4. What was the biggest obstacle you faced in completing this film?
Health. My aortic valve was failing during the filming of all three operafilms (a "failing heart" serves as a sort of underlying theme, obviously), so I was dealing with having less and less energy. A few months after "Singing" hit the festival circuit, a fantastic surgeon and their team fixed my heart and now I'm back to fighting strength!
5. What were your initial reactions when watching the audience talking about your film in the feedback video?
I was happy that some of them thought Robbie was a real person. I expected that others thought it was just a musical film. I was impressed and grateful when several caught that there were multiple levels – particularly the magical-realist aspect and the meta-modernist nature of the idea of American music sort of "self-destructing" in its stylistic cacophony. Of course, America is going through some pretty serious stuff now, and the show reflects that as intensely in the 2024 operafilm as the original 2012 Milwaukee staged version.
6. When did you realize that you wanted to make films?
While composing the music for "Amelia," an opera for Seattle Opera, in around 2010. During work sessions with the librettist Gardner McFall and the stage director Stephen Wadsworth, it kept hitting me that Gardner and I were really writing a film that could survive staging, forcing Stephen to repeatedly (and patiently) wrestle us back into the live opera theater and its conventions.
7. What film have you seen the most in your life?
Easy. "Citizen Kane."
8. What other elements of the festival experience can we and other festivals implement to satisfy you and help you further your filmmaking career?
I don't know enough about the filmmaking and festival worlds to offer any insight here, I'm afraid. I admit to not having any ideas about how things are, how they ought to be, or what I need to do, or have done for my work, in order to "get ahead" in my career. I think that the idea of "career" itself has grown sort of creaky and non-applicable to my way of thinking.
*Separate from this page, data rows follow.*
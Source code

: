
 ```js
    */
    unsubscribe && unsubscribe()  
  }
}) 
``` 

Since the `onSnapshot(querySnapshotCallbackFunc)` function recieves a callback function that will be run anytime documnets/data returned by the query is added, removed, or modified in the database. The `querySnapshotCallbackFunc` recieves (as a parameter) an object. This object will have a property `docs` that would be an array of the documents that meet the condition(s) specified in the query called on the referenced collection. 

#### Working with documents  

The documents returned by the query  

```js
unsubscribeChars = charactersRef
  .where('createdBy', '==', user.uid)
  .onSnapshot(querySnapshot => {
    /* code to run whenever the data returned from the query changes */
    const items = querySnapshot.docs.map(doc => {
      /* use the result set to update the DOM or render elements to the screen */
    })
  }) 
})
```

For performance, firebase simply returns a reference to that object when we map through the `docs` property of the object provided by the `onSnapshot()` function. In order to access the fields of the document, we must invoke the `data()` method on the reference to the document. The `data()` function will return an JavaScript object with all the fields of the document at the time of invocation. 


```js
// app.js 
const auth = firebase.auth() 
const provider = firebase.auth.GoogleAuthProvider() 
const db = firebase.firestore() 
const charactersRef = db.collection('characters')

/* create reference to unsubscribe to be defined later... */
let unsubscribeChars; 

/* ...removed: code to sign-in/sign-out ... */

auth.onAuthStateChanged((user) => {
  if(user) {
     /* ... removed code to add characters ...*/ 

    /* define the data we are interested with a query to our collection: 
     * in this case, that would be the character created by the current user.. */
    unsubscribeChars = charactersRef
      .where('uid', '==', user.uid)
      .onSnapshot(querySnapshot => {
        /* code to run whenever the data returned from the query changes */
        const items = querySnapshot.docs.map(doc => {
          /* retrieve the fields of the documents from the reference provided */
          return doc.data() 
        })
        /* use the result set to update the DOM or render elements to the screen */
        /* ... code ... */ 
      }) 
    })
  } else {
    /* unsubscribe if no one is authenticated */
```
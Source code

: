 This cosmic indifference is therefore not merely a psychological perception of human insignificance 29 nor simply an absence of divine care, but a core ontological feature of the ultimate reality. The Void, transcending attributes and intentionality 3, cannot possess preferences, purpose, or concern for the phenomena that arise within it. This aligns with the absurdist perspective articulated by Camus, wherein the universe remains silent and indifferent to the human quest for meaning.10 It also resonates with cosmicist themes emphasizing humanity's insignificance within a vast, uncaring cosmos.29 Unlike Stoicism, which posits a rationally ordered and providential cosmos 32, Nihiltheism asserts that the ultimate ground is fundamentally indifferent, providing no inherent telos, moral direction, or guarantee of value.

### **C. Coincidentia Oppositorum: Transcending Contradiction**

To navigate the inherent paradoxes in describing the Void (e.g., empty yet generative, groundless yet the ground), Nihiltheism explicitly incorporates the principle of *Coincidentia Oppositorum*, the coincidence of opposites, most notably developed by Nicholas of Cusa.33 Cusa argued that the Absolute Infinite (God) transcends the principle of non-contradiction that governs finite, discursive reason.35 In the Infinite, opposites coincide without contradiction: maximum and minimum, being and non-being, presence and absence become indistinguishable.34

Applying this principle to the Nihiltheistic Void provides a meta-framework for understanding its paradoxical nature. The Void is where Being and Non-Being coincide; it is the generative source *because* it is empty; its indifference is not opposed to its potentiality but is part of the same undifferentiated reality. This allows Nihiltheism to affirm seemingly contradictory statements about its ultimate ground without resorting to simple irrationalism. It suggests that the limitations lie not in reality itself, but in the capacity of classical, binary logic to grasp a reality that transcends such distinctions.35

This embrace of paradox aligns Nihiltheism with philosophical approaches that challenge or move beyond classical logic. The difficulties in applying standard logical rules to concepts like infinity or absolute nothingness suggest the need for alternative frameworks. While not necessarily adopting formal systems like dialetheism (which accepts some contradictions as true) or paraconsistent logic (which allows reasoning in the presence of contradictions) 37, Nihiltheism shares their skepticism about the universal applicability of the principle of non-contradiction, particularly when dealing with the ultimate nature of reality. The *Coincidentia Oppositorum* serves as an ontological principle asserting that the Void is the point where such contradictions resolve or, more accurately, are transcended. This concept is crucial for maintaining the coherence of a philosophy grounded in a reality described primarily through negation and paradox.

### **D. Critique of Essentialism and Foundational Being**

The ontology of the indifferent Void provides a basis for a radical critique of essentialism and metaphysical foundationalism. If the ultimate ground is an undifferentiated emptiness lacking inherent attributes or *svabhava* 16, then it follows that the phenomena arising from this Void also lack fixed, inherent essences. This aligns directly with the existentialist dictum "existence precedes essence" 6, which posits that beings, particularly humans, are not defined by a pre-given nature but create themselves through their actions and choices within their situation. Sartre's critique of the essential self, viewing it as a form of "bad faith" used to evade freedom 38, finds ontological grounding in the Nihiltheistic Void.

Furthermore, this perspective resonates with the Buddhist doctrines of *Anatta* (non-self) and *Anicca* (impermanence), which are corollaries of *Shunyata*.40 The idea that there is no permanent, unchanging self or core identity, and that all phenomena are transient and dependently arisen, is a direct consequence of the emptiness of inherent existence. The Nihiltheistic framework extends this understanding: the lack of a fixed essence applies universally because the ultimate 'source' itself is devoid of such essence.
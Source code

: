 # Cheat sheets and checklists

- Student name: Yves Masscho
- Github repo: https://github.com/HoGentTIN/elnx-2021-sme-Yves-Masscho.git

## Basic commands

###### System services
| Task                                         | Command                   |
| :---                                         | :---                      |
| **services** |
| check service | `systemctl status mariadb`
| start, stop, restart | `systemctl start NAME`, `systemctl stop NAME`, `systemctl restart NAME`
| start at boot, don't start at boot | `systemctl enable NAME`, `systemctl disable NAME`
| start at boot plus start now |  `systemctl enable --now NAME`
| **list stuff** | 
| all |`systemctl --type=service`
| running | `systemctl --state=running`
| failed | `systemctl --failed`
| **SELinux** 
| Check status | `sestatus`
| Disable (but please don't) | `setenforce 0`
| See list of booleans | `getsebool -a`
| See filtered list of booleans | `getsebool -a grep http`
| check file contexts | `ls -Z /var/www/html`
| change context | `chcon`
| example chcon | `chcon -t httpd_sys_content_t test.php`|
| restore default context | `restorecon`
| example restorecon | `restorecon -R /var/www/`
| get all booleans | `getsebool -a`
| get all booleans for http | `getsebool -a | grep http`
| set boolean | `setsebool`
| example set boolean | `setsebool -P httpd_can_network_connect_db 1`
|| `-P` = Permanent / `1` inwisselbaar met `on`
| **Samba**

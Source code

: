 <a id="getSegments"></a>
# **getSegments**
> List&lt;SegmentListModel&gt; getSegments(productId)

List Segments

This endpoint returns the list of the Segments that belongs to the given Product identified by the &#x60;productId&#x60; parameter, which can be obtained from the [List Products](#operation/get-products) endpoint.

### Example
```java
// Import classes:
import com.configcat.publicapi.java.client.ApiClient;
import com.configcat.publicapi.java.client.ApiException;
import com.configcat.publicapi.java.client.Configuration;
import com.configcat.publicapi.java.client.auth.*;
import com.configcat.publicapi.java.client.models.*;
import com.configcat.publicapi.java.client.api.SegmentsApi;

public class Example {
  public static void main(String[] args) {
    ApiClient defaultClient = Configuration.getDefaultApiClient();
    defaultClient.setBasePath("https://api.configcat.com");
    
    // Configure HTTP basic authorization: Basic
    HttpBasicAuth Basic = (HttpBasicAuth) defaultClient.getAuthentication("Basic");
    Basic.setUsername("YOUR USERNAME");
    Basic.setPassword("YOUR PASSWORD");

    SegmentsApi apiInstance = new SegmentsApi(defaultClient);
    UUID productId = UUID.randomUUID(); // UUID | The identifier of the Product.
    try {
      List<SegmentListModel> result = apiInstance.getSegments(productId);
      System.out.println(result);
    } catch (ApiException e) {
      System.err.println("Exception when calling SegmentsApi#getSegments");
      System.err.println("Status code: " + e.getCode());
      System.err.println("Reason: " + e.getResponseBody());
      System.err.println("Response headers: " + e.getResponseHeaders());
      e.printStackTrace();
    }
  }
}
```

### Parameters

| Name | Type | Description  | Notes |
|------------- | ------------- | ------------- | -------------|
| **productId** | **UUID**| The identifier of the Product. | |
9. You submitted to the festival via FilmFreeway. How has your experiences been working on the festival platform site?
I have nothing to compare it to, so I don't know! Our team has been blessed to receive some really positive, supportive, and empathetic feedback from folks who have seen the projects because of FilmFreeway.
10. What is your favorite meal?
A pasta dish served to me on a snowy winter night in Venice in 1990. I asked the waiter to surprise me at Ristoranti da Ivo and he set it down and walked away. I never learned what it was called or exactly what was in it. I've returned to Ivo's now and then over the years but have never been able to identify exactly what I was given that night.
11. What is next for you? A new film?
I am sketching out the treatment for "Hide," a story that intertwines footage of the great Barrymore silent classic from 1920 with a contemporary story, with my writing partner Barbara Grecki. I am also working on the treatment for "Virginie," an operafilm set in Florence and Venice during summer 1960 about Maria Callas, Paola Mori, Orson Welles, and Federico Fellini.